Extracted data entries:
____

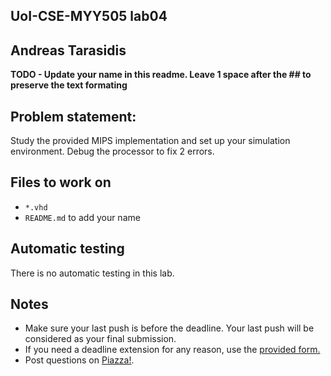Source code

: 
## UoI-CSE-MYY505 lab04

## Andreas Tarasidis

**TODO - Update your name in this readme. Leave 1 space after the ## to preserve the text formating**


## Problem statement:
Study the provided MIPS implementation and set up your simulation environment.
Debug the processor to fix 2 errors.
 
## Files to work on
* `*.vhd` 
* `README.md` to add your name<br/>
      

## Automatic testing 
There is no automatic testing in this lab.

## Notes
* Make sure your last push is before the deadline. Your last push will be considered as your final submission.
* If you need a deadline extension for any reason, use the [provided form.](https://forms.gle/mNZjzfxBsYS9kH9G9)
* Post questions on [Piazza!](https://piazza.com/uoi.gr/fall2021/myy505/home).

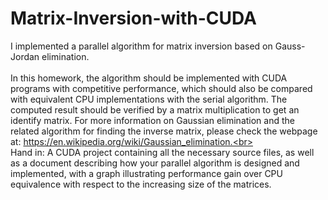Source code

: # Matrix-Inversion-with-CUDA
I implemented a parallel algorithm for matrix inversion based on Gauss-Jordan elimination. <br><br>
In this homework, the algorithm should be implemented with CUDA programs with competitive performance, which should also be compared with equivalent CPU implementations with the serial algorithm. The computed result should be verified by a matrix multiplication to get an identify matrix. For more information on Gaussian elimination and the related algorithm for finding the inverse matrix, please check the webpage at: https://en.wikipedia.org/wiki/Gaussian_elimination.<br><br>
Hand in: A CUDA project containing all the necessary source files, as well as a document describing how your parallel algorithm is designed and implemented, with a graph illustrating performance gain over CPU equivalence with respect to the increasing size of the matrices.
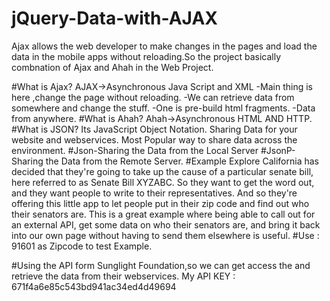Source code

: # jQuery-Data-with-AJAX
Ajax allows the web developer to make changes in the pages and load the data in the mobile apps without reloading.So the project basically combnation of Ajax and Ahah in the Web Project.

#What is Ajax?
AJAX->Asynchronous Java Script and XML
-Main thing is here ,change the page without reloading.
-We can retrieve data from somewhere and change the stuff.
-One is pre-build html fragments.
-Data from anywhere.
#What is Ahah?
Ahah->Asynchronous HTML AND HTTP.
#What is JSON?
Its JavaScript Object Notation.
Sharing Data for your website and webservices.
Most Popular way to share data across the environment.
#Json-Sharing the Data from the Local Server
#JsonP-Sharing the Data from the Remote Server.
#Example
Explore California has decided that they're going to take up the cause of a particular senate bill, here referred to as Senate Bill XYZABC. So they want to get the word out, and they want people to write to their representatives. And so they're offering this little app to let people put in their zip code and find out who their senators are. This is a great example where being able to call out for an external API, get some data on who their senators are, and bring it back into our own page without having to send them elsewhere is useful.
#Use : 91601 as Zipcode to test Example.

#Using the API form Sunglight Foundation,so we can get access the and retrieve the data from their webservices.
My API KEY : 671f4a6e85c543bd941ac34ed4d49694




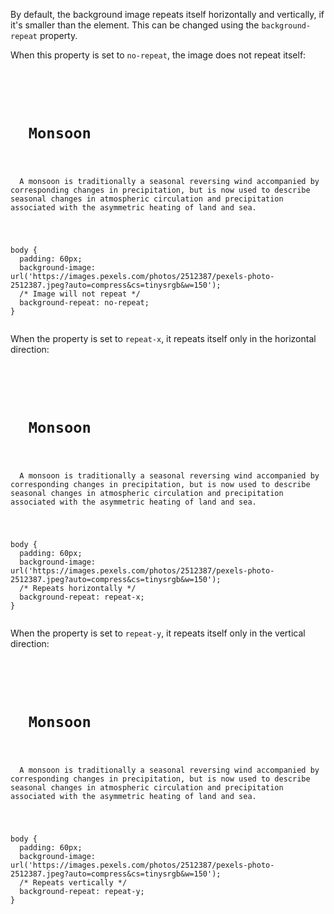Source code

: By default, the background image
repeats itself
horizontally and vertically,
if it's smaller than the element.
This can be changed using
the `background-repeat` property.

When this property is set to `no-repeat`,
the image does not repeat itself:

<codeblock language="css" type="lesson">
<code>
<panel language="html">
<h1>
  Monsoon
</h1>
<p>
  A monsoon is traditionally a seasonal reversing wind accompanied by corresponding changes in precipitation, but is now used to describe seasonal changes in atmospheric circulation and precipitation associated with the asymmetric heating of land and sea.
</p>
</panel>
<panel language="css">
body {
  padding: 60px;
  background-image: url('https://images.pexels.com/photos/2512387/pexels-photo-2512387.jpeg?auto=compress&cs=tinysrgb&w=150');
  /* Image will not repeat */
  background-repeat: no-repeat;
}
</panel>
</code>
</codeblock>

When the property is set to `repeat-x`,
it repeats itself only in the horizontal direction:

<codeblock language="css" type="lesson">
<code>
<panel language="html">
<h1>
  Monsoon
</h1>
<p>
  A monsoon is traditionally a seasonal reversing wind accompanied by corresponding changes in precipitation, but is now used to describe seasonal changes in atmospheric circulation and precipitation associated with the asymmetric heating of land and sea.
</p>
</panel>
<panel language="css">
body {
  padding: 60px;
  background-image: url('https://images.pexels.com/photos/2512387/pexels-photo-2512387.jpeg?auto=compress&cs=tinysrgb&w=150');
  /* Repeats horizontally */
  background-repeat: repeat-x;
}
</panel>
</code>
</codeblock>

When the property is set to `repeat-y`,
it repeats itself only in the vertical direction:

<codeblock language="css" type="lesson">
<code>
<panel language="html">
<h1>
  Monsoon
</h1>
<p>
  A monsoon is traditionally a seasonal reversing wind accompanied by corresponding changes in precipitation, but is now used to describe seasonal changes in atmospheric circulation and precipitation associated with the asymmetric heating of land and sea.
</p>
</panel>
<panel language="css">
body {
  padding: 60px;
  background-image: url('https://images.pexels.com/photos/2512387/pexels-photo-2512387.jpeg?auto=compress&cs=tinysrgb&w=150');
  /* Repeats vertically */
  background-repeat: repeat-y;
}
</panel>
</code>
</codeblock>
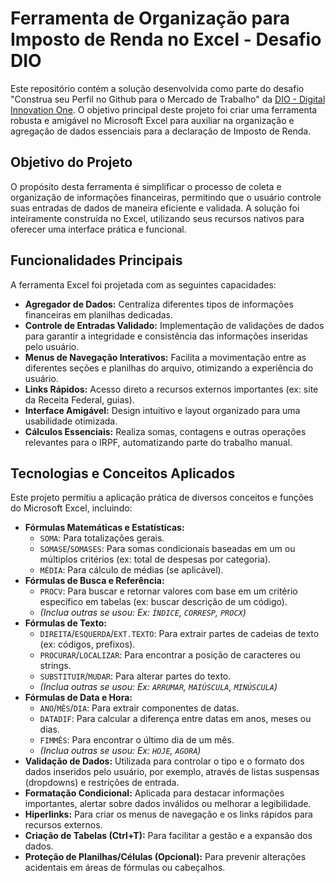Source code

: # Ferramenta de Organização para Imposto de Renda no Excel - Desafio DIO

Este repositório contém a solução desenvolvida como parte do desafio "Construa seu Perfil no Github para o Mercado de Trabalho" da [DIO - Digital Innovation One](https://www.dio.me/). O objetivo principal deste projeto foi criar uma ferramenta robusta e amigável no Microsoft Excel para auxiliar na organização e agregação de dados essenciais para a declaração de Imposto de Renda.

##  Objetivo do Projeto

O propósito desta ferramenta é simplificar o processo de coleta e organização de informações financeiras, permitindo que o usuário controle suas entradas de dados de maneira eficiente e validada. A solução foi inteiramente construída no Excel, utilizando seus recursos nativos para oferecer uma interface prática e funcional.

##  Funcionalidades Principais

A ferramenta Excel foi projetada com as seguintes capacidades:

* **Agregador de Dados:** Centraliza diferentes tipos de informações financeiras em planilhas dedicadas.
* **Controle de Entradas Validado:** Implementação de validações de dados para garantir a integridade e consistência das informações inseridas pelo usuário.
* **Menus de Navegação Interativos:** Facilita a movimentação entre as diferentes seções e planilhas do arquivo, otimizando a experiência do usuário.
* **Links Rápidos:** Acesso direto a recursos externos importantes (ex: site da Receita Federal, guias).
* **Interface Amigável:** Design intuitivo e layout organizado para uma usabilidade otimizada.
* **Cálculos Essenciais:** Realiza somas, contagens e outras operações relevantes para o IRPF, automatizando parte do trabalho manual.

##  Tecnologias e Conceitos Aplicados

Este projeto permitiu a aplicação prática de diversos conceitos e funções do Microsoft Excel, incluindo:

* **Fórmulas Matemáticas e Estatísticas:**
    * `SOMA`: Para totalizações gerais.
    * `SOMASE`/`SOMASES`: Para somas condicionais baseadas em um ou múltiplos critérios (ex: total de despesas por categoria).
    * `MÉDIA`: Para cálculo de médias (se aplicável).
* **Fórmulas de Busca e Referência:**
    * `PROCV`: Para buscar e retornar valores com base em um critério específico em tabelas (ex: buscar descrição de um código).
    * *(Inclua outras se usou: Ex: `ÍNDICE`, `CORRESP`, `PROCX`)*
* **Fórmulas de Texto:**
    * `DIREITA`/`ESQUERDA`/`EXT.TEXTO`: Para extrair partes de cadeias de texto (ex: códigos, prefixos).
    * `PROCURAR`/`LOCALIZAR`: Para encontrar a posição de caracteres ou strings.
    * `SUBSTITUIR`/`MUDAR`: Para alterar partes do texto.
    * *(Inclua outras se usou: Ex: `ARRUMAR`, `MAIÚSCULA`, `MINÚSCULA`)*
* **Fórmulas de Data e Hora:**
    * `ANO`/`MÊS`/`DIA`: Para extrair componentes de datas.
    * `DATADIF`: Para calcular a diferença entre datas em anos, meses ou dias.
    * `FIMMÊS`: Para encontrar o último dia de um mês.
    * *(Inclua outras se usou: Ex: `HOJE`, `AGORA`)*
* **Validação de Dados:** Utilizada para controlar o tipo e o formato dos dados inseridos pelo usuário, por exemplo, através de listas suspensas (dropdowns) e restrições de entrada.
* **Formatação Condicional:** Aplicada para destacar informações importantes, alertar sobre dados inválidos ou melhorar a legibilidade.
* **Hiperlinks:** Para criar os menus de navegação e os links rápidos para recursos externos.
* **Criação de Tabelas (Ctrl+T):** Para facilitar a gestão e a expansão dos dados.
* **Proteção de Planilhas/Células (Opcional):** Para prevenir alterações acidentais em áreas de fórmulas ou cabeçalhos.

____

> WHAT YOU SHOULD DO
Say how many lines of the entries above include the word "elimination", giving the number alone.

> OUTPUT FOR THIS TASK
2